Transportation Security Administration officials and JetBlue Airways are paying $240,000 to settle (.pdf) a discrimination lawsuit against a District of Columbia man who, as a condition of boarding a domestic flight, was forced to cover his shirt that displayed Arabic writing.
According to a civil rights lawsuit, TSA and JetBlue demanded Raed Jarrar to sit at the back of a 2006 flight from New York to Oakland because his shirt read “We Will Not Be Silent” in English and Arabic.
As Jarrar was waiting to board, TSA officials approached him and said he was required to remove his shirt because passengers were not comfortable with it, according to the lawsuit.
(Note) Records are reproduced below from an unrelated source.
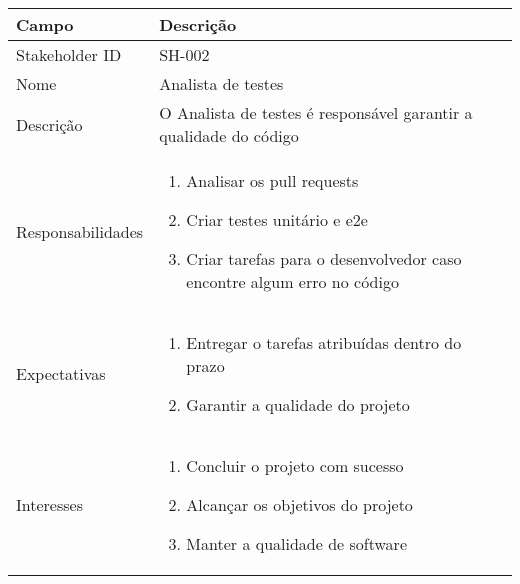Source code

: \vspace{1cm}

\noindent
\begin{tabularx}{\textwidth}{| l | X |}
\hline
Campo             & Descrição                                                                                                                                                                           \\ \hline
Stakeholder ID    & SH-002                                                                                                                                                                              \\ \hline
Nome              & Analista de testes                                                                                                                                                                       \\ \hline
Descrição         & O Analista de testes é responsável garantir a qualidade do código
\\ \hline
Responsabilidades & 
\begin{enumerate}
    \item Analisar os pull requests
    \item Criar testes unitário e e2e
    \item Criar tarefas para o desenvolvedor caso encontre algum erro no código
\end{enumerate}
\\ \hline

Expectativas      &
\begin{enumerate}
    \item Entregar o tarefas atribuídas dentro do prazo
    \item Garantir a qualidade do projeto
\end{enumerate}
\\ \hline

Interesses        &
\begin{enumerate}
    \item Concluir o projeto com sucesso
    \item Alcançar os objetivos do projeto
    \item Manter a qualidade de software
\end{enumerate}
\\ \hline

\end{tabularx}

\vspace{1cm}

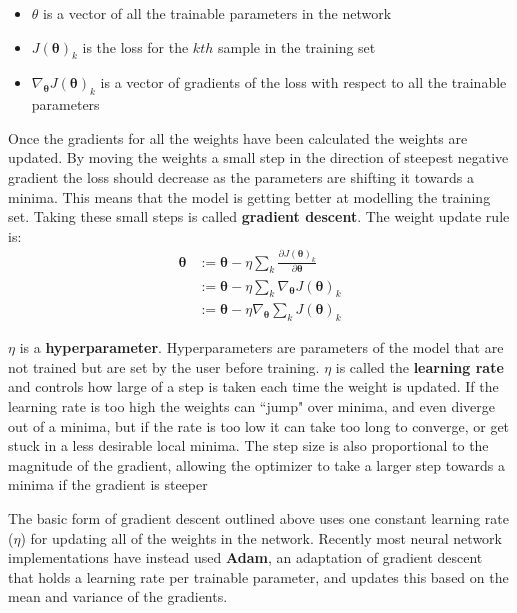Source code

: \documentclass[12pt,a4paper,twoside,openright]{report}
\renewcommand{\vec}[1]{\bm{#1}}
\begin{document}
\begin{itemize}
  \item $\theta$ is a vector of all the trainable parameters in the network
  \item $J(\vec{\theta})_k$ is the loss for the $kth$ sample in the training set
  \item $\nabla_{\vec{\theta}} J(\vec{\theta})_k$ is a vector of gradients of the loss with respect to all the trainable parameters 
\end{itemize}

Once the gradients for all the weights have been calculated the weights are updated. By moving the weights a small step in the direction of steepest 
negative gradient the loss should decrease as the parameters are shifting it towards a minima. This means that the model is getting 
better at modelling the training set. Taking these small steps is called \textbf{gradient descent}. The weight update rule is: 
\begin{align}
  \vec{\theta} & := \mathbf{\vec{\theta}} - \eta \sum_{k} \frac{\partial J(\vec{\theta})_k}{\partial \mathbf{\vec{\theta}}} \\
  & := \mathbf{\vec{\theta}} - \eta \sum_{k} \nabla_{\vec{\theta}} J(\vec{\theta})_k \\
  & := \mathbf{\vec{\theta}} - \eta \nabla_{\vec{\theta}} \sum_{k} J(\vec{\theta})_k \label{eq:weight}
\end{align}

$\eta$ is a \textbf{hyperparameter}. Hyperparameters are parameters of the model that are not trained but are set by the user before training.
$\eta$ is called the \textbf{learning rate} and controls how large of a step is taken each time the weight is updated. If the learning rate is 
too high the weights can ``jump" over minima, and even diverge out of a minima, but if the rate is too low it can take too long to converge,
or get stuck in a less desirable local minima. The step size is also proportional to the magnitude of the gradient, allowing the optimizer to 
take a larger step towards a minima if the gradient is steeper

The basic form of gradient descent outlined above uses one constant learning rate ($\eta$) for updating all
of the weights in the network. Recently most neural network implementations have instead used \textbf{Adam}, an adaptation of gradient descent that holds
a learning rate per trainable parameter, and updates this based on the mean and variance of the gradients.
\end{document}
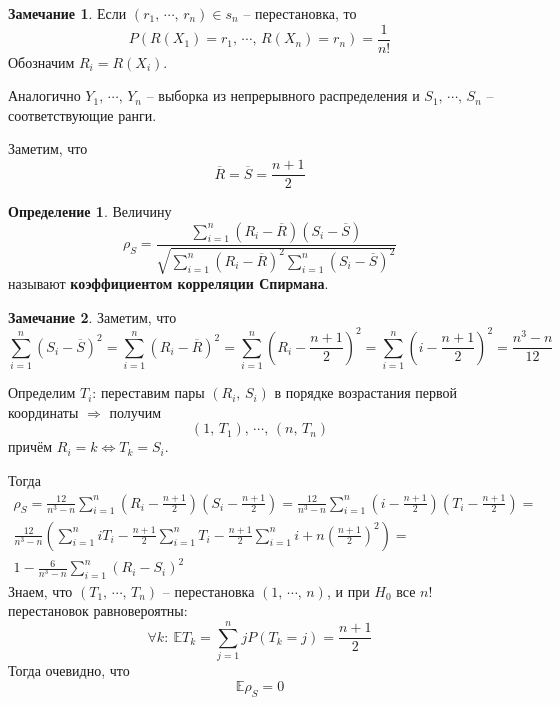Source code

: \documentclass[a4paper,12pt]{article}
\theoremstyle{plain}
\theoremstyle{definition}
\newtheorem{definition}{Определение}[section]
\newtheorem*{note}{Замечание}
\theoremstyle{remark}
\begin{document}
\begin{note}
  Если $(r_1,\,\cdots,\,r_n) \in s_n$ -- перестановка, то
  \[
    P(R(X_1) = r_1,\,\cdots,\,R(X_n) = r_n) = \frac{1}{n!}
  \]
  Обозначим $R_i = R(X_i)$. 

  Аналогично $Y_1,\,\cdots,\,Y_n$ -- выборка из непрерывного распределения и $S_1,\,\cdots,\,S_n$ -- соответствующие ранги.

  Заметим, что
  \[
    \overline{R} = \overline{S} = \frac{n + 1}{2}
  \]
\end{note}

\begin{definition}
  Величину 
  \[
    \rho_S = \frac{\sum_{i = 1}^n(R_i - \overline{R})(S_i - \overline{S})}{\sqrt{\sum_{i = 1}^n(R_i - \overline{R})^2\sum_{i = 1}^n(S_i - \overline{S})^2}}
  \]
  называют \textbf{коэффициентом корреляции Спирмана}.
\end{definition}

\begin{note}
  Заметим, что
  \[
    \sum_{i = 1}^n(S_i - \overline{S})^2 = \sum_{i = 1}^n(R_i - \overline{R})^2 = \sum_{i = 1}^n\left(R_i - \frac{n + 1}{2}\right)^2 = \sum_{i = 1}^n\left(i - \frac{n + 1}{2}\right)^2 = \frac{n^3 - n}{12}
  \]
\end{note}

Определим $T_i$: переставим пары $(R_i,\,S_i)$ в порядке возрастания первой координаты $\Rightarrow$ получим
\[
  (1,\,T_1),\,\cdots,\,(n,\,T_n)
\]
причём $R_i = k \Leftrightarrow T_k = S_i$.

Тогда
\begin{align*}
  \rho_S = \frac{12}{n^3 - n}\sum_{i = 1}^n(R_i - \frac{n + 1}{2})(S_i - \frac{n + 1}{2}) = \frac{12}{n^3 - n}\sum_{i = 1}^n(i - \frac{n + 1}{2})(T_i - \frac{n + 1}{2}) =\\
  \frac{12}{n^3 - n}(\sum_{i = 1}^n iT_i - \frac{n + 1}{2}\sum_{i = 1}^nT_i - \frac{n + 1}{2}\sum_{i = 1}^ni + n(\frac{n + 1}{2})^2) =\\
  1 - \frac{6}{n^3 - n}\sum_{i = 1}^n(R_i - S_i)^2
\end{align*}
Знаем, что $(T_1,\,\cdots,\,T_n)$ -- перестановка $(1,\,\cdots,\,n)$, и при $H_0$ все $n!$ перестановок равновероятны:
\[
  \forall k :\: \mathbb{E}T_k = \sum_{j = 1}^n jP(T_k = j) = \frac{n + 1}{2}
\]
Тогда очевидно, что
\[
  \mathbb{E}\rho_S = 0
\]
\end{document}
The suit claimed one TSA official commented that the Arabic lettering was akin to wearing a T-shirt at a bank stating, “I am a robber.”
The lawsuit claimed Jarrar, 30, invoked the First Amendment but acquiesced after it became clear to him that he would not be allowed to fly if he did not cover his shirt with one given to him by JetBlue officials.
“All people in this country have the right to be free of discrimination and to express their own opinions,” Jarrar wrote on his blog. “With this outcome, I am hopeful that TSA and airlines officials will think twice before practicing illegal discrimination and that other travelers will be spared the treatment I endured.”